AI and the Movies
A look at how AI might impact film making and the movie industry
First, a huge welcome to the 130 new subscribers that hitched a ride with us this week! In this post, I will continue on the theme of AI and entertainment. Last week I covered AI and the future of music. This week we’ll look at the latest advancements in generative video and discuss how AI could impact the future of moviegoing and video consumption.
Before we jump in, I would love your help in getting to my goal of 5,000 subscribers in June. We’re almost 70% of the way there already. All you need to do is share this newsletter with a friend!
The State of Generative Video
We last talked about generative video in this newsletter in February when I covered Google’s latest research in the space.

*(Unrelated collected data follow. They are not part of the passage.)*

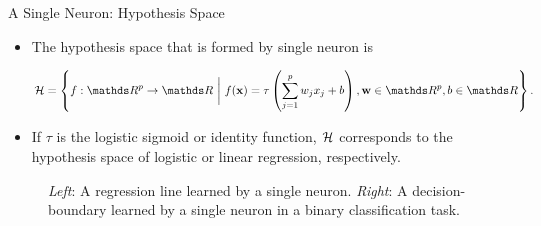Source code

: \documentclass[11pt,compress,t,notes=noshow, xcolor=table]{beamer}
\begin{document}

\begin{vbframe}{A Single Neuron: Hypothesis Space}
\begin{itemize}
\item The hypothesis space that is formed by single neuron %
is 
\begin{small}
$$\Hspace  = \left\{f: \R^p \to \R ~\bigg|~ \fx = \tau\left(\sum_{j = 1}^p w_j x_j + b\right), \wtw \in \R^p, b \in \R\right\}.$$ 
\end{small}
\item If $\tau$ is the logistic sigmoid or identity function, $\mathcal{H}$ corresponds to the hypothesis space of logistic or linear regression, respectively.
\end{itemize}
\vspace*{-0.45cm}
\begin{figure}
\centering
{}
\vspace*{-0.2cm}
\begin{tiny}
\caption{\textit{Left}: A regression line learned by a single neuron. \textit{Right}: A decision-boundary learned by a single neuron in a binary classification task.}
\end{tiny}
\end{figure}
\end{vbframe}
\end{document}
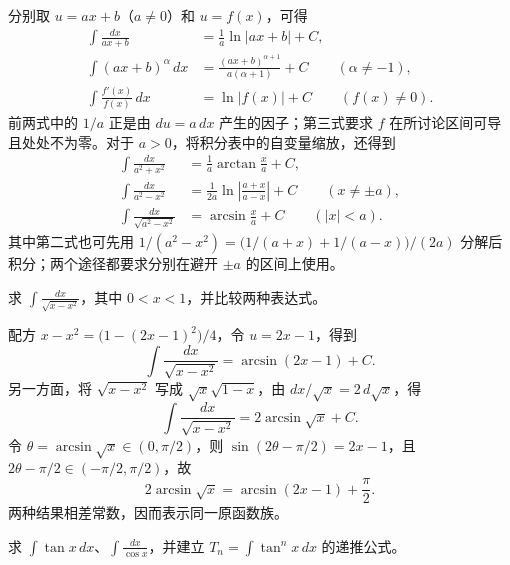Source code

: 分别取 $u=ax+b$（$a\neq0$）和 $u=f(x)$，可得
\begin{align*}
    \int\frac{dx}{ax+b}&=\frac1a\ln|ax+b|+C,\\
    \int(ax+b)^\alpha\,dx
        &=\frac{(ax+b)^{\alpha+1}}{a(\alpha+1)}+C
        \qquad(\alpha\neq-1),\\
    \int\frac{f'(x)}{f(x)}\,dx&=\ln|f(x)|+C
        \qquad(f(x)\neq0).
\end{align*}
前两式中的 $1/a$ 正是由 $du=a\,dx$ 产生的因子；第三式要求 $f$ 在所讨论区间可导且处处不为零。对于 $a>0$，将积分表中的自变量缩放，还得到
\begin{align}
    \int\frac{dx}{a^2+x^2}&=\frac1a\arctan\frac xa+C,
       \label{eq:scaled-arctangent-integral}\\
    \int\frac{dx}{a^2-x^2}&=\frac1{2a}\ln\left|\frac{a+x}{a-x}\right|+C
       \qquad(x\neq\pm a),\label{eq:difference-of-squares-integral}\\
    \int\frac{dx}{\sqrt{a^2-x^2}}&=\arcsin\frac xa+C
       \qquad(|x|<a).\label{eq:scaled-arcsine-integral}
\end{align}
其中第二式也可先用 $1/(a^2-x^2)=\bigl(1/(a+x)+1/(a-x)\bigr)/(2a)$ 分解后积分；两个途径都要求分别在避开 $\pm a$ 的区间上使用。

\begin{example}
\label{ex:two-substitutions-for-square-root-integral}
求 $\displaystyle\int\frac{dx}{\sqrt{x-x^2}}$，其中 $0<x<1$，并比较两种表达式。
\end{example}

\begin{solve}
配方 $x-x^2=\bigl(1-(2x-1)^2\bigr)/4$，令 $u=2x-1$，得到
\[
    \int\frac{dx}{\sqrt{x-x^2}}=\arcsin(2x-1)+C.
\]
另一方面，将 $\sqrt{x-x^2}$ 写成 $\sqrt{x}\sqrt{1-x}$，由 $dx/\sqrt{x}=2\,d\sqrt{x}$，得
\[
    \int\frac{dx}{\sqrt{x-x^2}}=2\arcsin\sqrt{x}+C.
\]
令 $\theta=\arcsin\sqrt{x}\in(0,\pi/2)$，则 $\sin(2\theta-\pi/2)=2x-1$，且 $2\theta-\pi/2\in(-\pi/2,\pi/2)$，故
\[
    2\arcsin\sqrt{x}=\arcsin(2x-1)+\frac\pi2.
\]
两种结果相差常数，因而表示同一原函数族。
\end{solve}

\begin{example}
\label{ex:tangent-secant-integrals-and-recurrence}
求 $\displaystyle\int\tan x\,dx$、$\displaystyle\int\frac{dx}{\cos x}$，并建立 $T_n=\int\tan^n x\,dx$ 的递推公式。
\end{example}

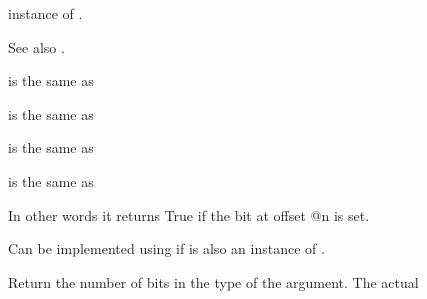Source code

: \begin{haddockdesc}
{\begin{haddockdesc}
{ instance of .\par
See also .\par}
\end{haddockdesc}
\begin{haddockdesc}
\item[\begin{tabular}{@{}l}
setBit :: a -> Int -> a
\end{tabular}]
{\haddockbegindoc
{} is the same as \par}
\end{haddockdesc}
\begin{haddockdesc}
\item[\begin{tabular}{@{}l}
clearBit :: a -> Int -> a
\end{tabular}]
{\haddockbegindoc
{} is the same as \par}
\end{haddockdesc}
\begin{haddockdesc}
\item[\begin{tabular}{@{}l}
complementBit :: a -> Int -> a
\end{tabular}]
{\haddockbegindoc
{} is the same as \par}
\end{haddockdesc}
\begin{haddockdesc}
\item[\begin{tabular}{@{}l}
testBit :: a -> Int -> Bool
\end{tabular}]
{\haddockbegindoc
{} is the same as \par
In other words it returns True if the bit at offset @n
        is set.\par
Can be implemented using  if  is also an
        instance of .\par}
\end{haddockdesc}
\begin{haddockdesc}
\item[\begin{tabular}{@{}l}
bitSize :: a -> Int
\end{tabular}]
{\haddockbegindoc
Return the number of bits in the type of the argument.  The actual
}
\end{haddockdesc}}
\end{haddockdesc}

Here’s a quick reminder of what state-of-the-art looked like just 3 months ago, quoting from that post:
Google shared that one of it’s next big areas of focus for AI research is Generative Video which is more complex because of the time component, as Jeff Dean shared:
“One of the next research challenges we are tackling is to create generative models for video that can produce high resolution, high quality, temporally consistent videos with a high level of controllability. This is a very challenging area because unlike images, where the challenge was to match the desired properties of the image with the generated pixels, with video there is the added dimension of time.”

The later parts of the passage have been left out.